BEGIN Records supplied
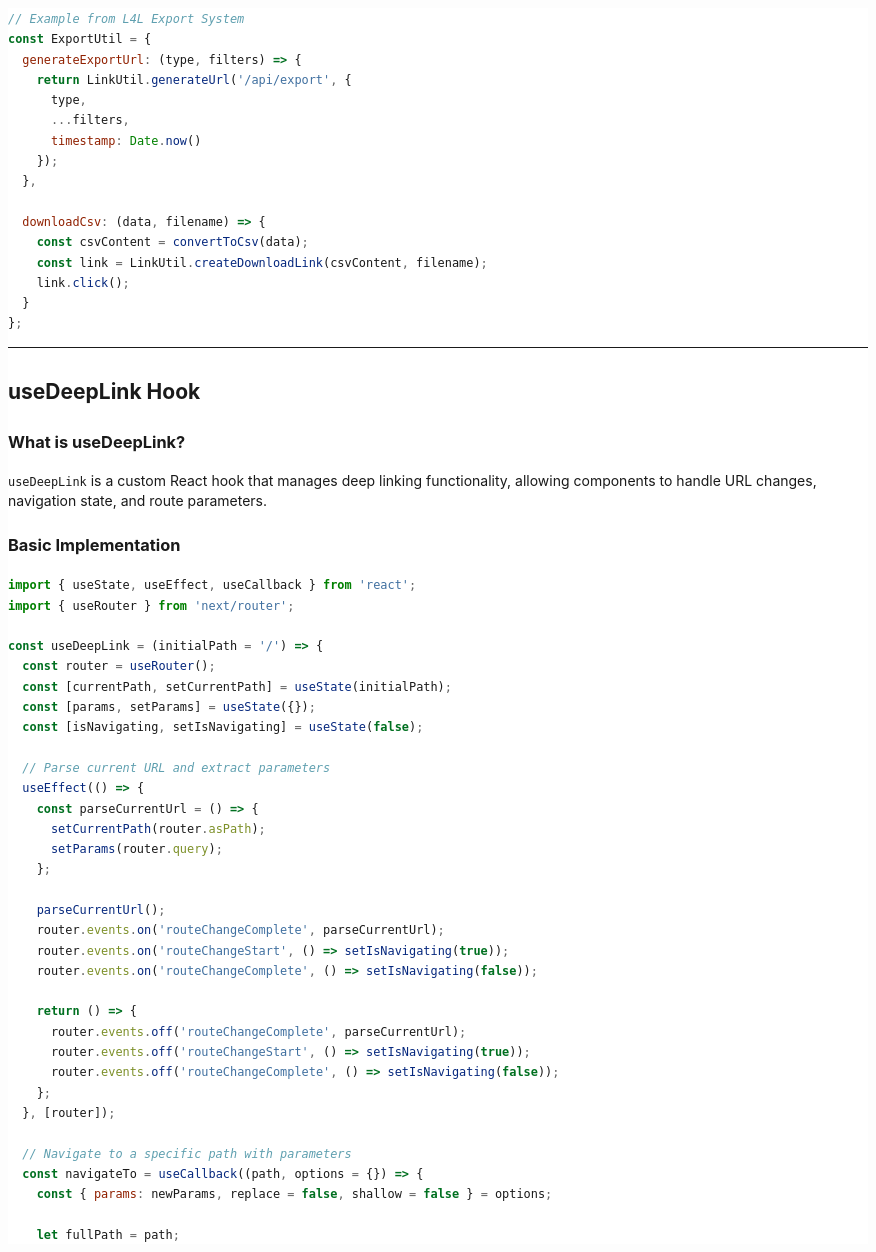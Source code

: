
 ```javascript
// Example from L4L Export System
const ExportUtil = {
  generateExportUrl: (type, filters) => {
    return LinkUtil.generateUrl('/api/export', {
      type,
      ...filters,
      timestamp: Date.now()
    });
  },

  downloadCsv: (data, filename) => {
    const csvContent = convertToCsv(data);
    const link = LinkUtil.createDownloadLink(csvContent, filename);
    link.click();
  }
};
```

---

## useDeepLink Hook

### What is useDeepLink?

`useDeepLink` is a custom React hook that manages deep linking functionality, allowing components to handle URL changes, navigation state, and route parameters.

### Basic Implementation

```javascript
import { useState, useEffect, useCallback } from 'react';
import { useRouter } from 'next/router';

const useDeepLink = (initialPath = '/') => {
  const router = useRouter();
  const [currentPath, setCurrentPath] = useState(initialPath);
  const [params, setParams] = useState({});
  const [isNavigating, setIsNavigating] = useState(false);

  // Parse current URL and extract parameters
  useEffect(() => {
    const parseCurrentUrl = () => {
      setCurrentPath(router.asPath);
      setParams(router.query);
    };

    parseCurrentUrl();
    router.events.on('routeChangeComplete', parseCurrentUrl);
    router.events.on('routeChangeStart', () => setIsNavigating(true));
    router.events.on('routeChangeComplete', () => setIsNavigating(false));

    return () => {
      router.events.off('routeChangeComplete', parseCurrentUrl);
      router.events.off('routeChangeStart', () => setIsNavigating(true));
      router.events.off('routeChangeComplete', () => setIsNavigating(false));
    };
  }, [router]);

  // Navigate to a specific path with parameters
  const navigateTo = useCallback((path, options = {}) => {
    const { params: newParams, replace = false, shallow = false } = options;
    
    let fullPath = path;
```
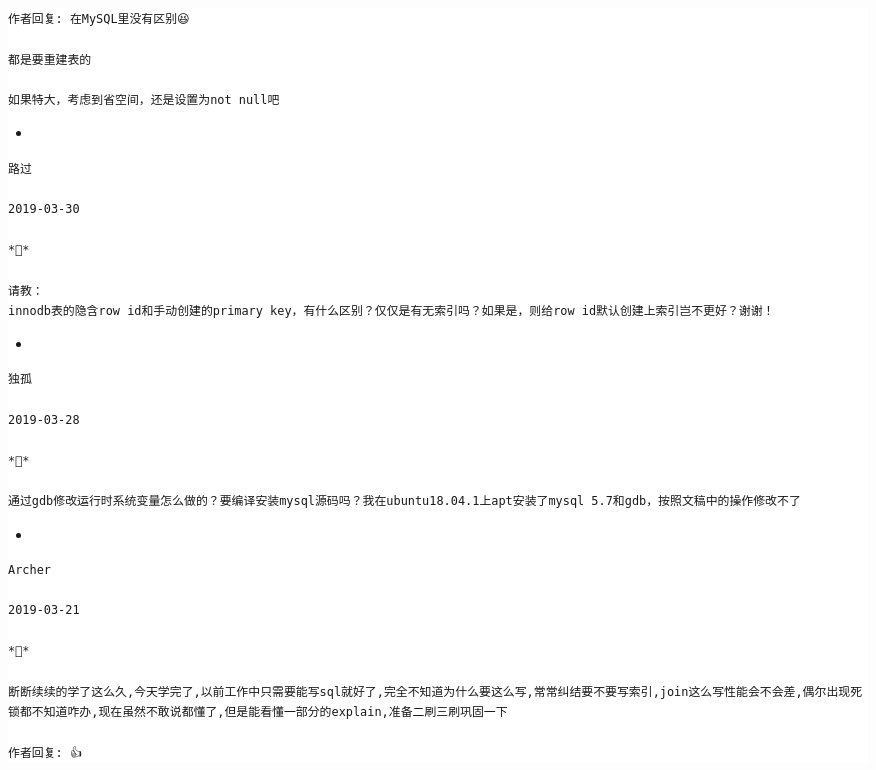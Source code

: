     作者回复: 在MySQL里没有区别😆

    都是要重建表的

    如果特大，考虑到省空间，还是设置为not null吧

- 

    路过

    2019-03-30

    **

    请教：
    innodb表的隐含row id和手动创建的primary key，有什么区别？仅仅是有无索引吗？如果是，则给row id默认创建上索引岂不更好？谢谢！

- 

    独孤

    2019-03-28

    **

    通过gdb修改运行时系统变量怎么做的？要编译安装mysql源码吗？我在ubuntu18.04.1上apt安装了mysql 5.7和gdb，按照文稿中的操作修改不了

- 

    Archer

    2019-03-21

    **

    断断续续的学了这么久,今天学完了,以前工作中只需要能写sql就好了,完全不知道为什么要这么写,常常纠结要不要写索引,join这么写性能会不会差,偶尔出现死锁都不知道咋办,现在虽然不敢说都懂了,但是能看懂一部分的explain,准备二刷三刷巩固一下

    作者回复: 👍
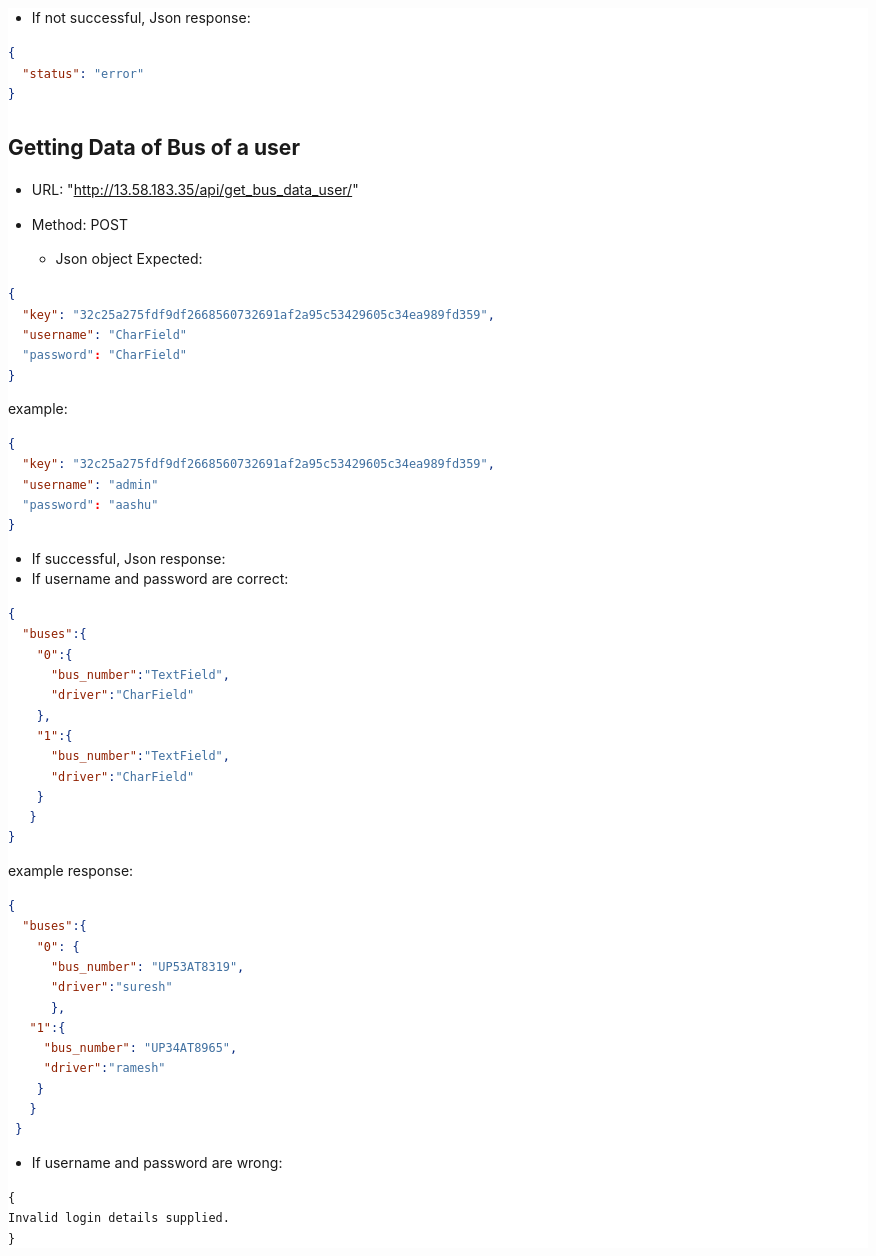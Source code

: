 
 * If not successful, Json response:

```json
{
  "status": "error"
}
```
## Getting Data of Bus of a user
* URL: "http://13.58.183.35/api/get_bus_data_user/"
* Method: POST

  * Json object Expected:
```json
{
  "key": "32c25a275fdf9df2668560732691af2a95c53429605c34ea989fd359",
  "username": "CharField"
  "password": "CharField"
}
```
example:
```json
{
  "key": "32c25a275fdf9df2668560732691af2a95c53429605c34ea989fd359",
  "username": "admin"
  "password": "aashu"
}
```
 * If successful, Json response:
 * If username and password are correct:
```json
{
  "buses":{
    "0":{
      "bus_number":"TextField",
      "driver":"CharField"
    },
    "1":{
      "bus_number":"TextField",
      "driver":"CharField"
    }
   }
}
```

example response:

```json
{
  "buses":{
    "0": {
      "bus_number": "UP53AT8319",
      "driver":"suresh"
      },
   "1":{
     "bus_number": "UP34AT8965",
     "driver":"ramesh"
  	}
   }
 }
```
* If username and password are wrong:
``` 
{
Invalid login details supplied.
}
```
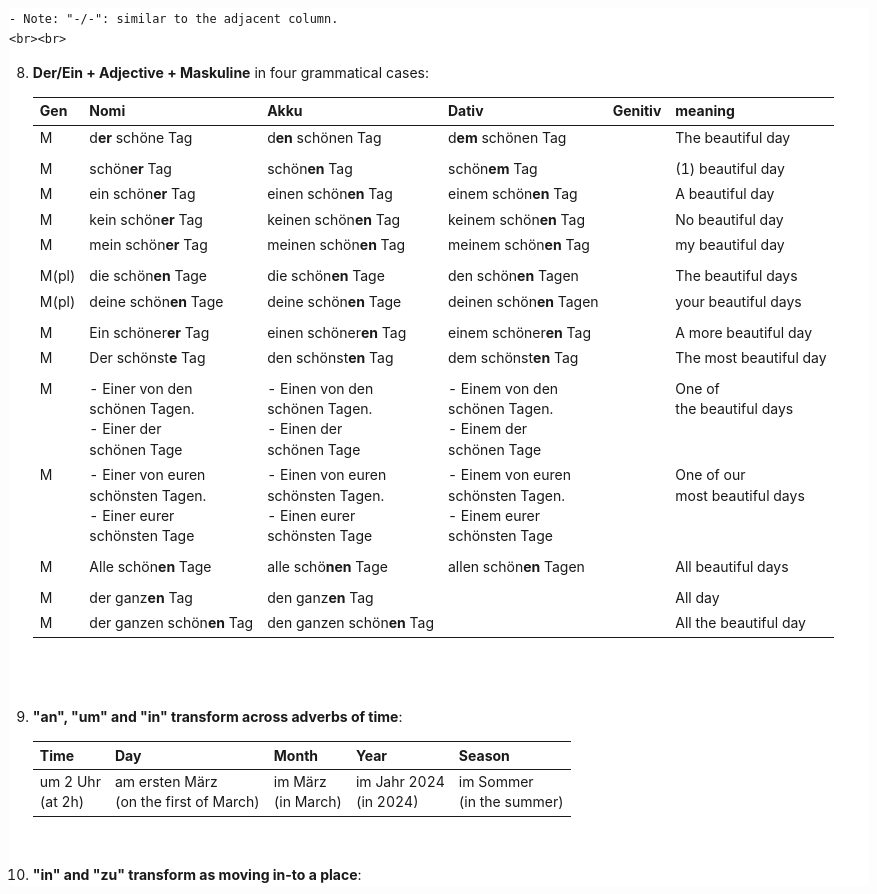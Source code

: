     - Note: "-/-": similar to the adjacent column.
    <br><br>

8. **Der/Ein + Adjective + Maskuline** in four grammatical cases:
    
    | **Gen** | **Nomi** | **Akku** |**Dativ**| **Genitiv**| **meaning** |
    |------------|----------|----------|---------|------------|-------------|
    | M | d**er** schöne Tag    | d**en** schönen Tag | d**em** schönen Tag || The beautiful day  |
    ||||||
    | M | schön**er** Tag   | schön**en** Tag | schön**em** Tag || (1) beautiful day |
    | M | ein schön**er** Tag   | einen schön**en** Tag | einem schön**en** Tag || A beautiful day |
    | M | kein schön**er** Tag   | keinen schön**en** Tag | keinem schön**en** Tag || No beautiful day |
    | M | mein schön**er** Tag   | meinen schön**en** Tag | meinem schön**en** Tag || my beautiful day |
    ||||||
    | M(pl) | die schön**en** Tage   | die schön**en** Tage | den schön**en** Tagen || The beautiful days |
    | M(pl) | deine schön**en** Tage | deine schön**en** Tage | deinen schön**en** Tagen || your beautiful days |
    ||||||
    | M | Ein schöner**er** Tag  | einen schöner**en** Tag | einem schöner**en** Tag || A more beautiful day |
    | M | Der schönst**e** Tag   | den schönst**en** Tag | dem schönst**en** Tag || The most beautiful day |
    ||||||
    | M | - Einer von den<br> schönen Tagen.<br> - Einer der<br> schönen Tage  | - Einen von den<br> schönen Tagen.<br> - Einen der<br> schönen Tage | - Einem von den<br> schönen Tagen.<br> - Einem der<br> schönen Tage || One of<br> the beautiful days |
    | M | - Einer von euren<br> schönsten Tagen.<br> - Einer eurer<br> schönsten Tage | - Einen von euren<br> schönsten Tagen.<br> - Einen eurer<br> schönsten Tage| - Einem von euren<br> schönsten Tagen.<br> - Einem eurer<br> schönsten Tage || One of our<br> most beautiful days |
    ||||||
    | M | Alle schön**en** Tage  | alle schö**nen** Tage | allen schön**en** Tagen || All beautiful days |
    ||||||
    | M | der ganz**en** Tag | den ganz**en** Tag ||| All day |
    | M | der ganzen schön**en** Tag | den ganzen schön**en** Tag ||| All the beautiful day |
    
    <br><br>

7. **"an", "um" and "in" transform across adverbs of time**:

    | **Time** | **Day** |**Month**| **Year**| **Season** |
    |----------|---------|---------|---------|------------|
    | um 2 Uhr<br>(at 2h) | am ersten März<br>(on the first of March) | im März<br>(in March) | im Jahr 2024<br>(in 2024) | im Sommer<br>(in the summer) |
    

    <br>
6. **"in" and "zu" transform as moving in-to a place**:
END Records supplied
**Required action**
In the records, which lines use the word "most"? Report them.

**Reply to the task**
    | M | Der schönst**e** Tag   | den schönst**en** Tag | dem schönst**en** Tag || The most beautiful day |
    | M | - Einer von euren<br> schönsten Tagen.<br> - Einer eurer<br> schönsten Tage | - Einen von euren<br> schönsten Tagen.<br> - Einen eurer<br> schönsten Tage| - Einem von euren<br> schönsten Tagen.<br> - Einem eurer<br> schönsten Tage || One of our<br> most beautiful days |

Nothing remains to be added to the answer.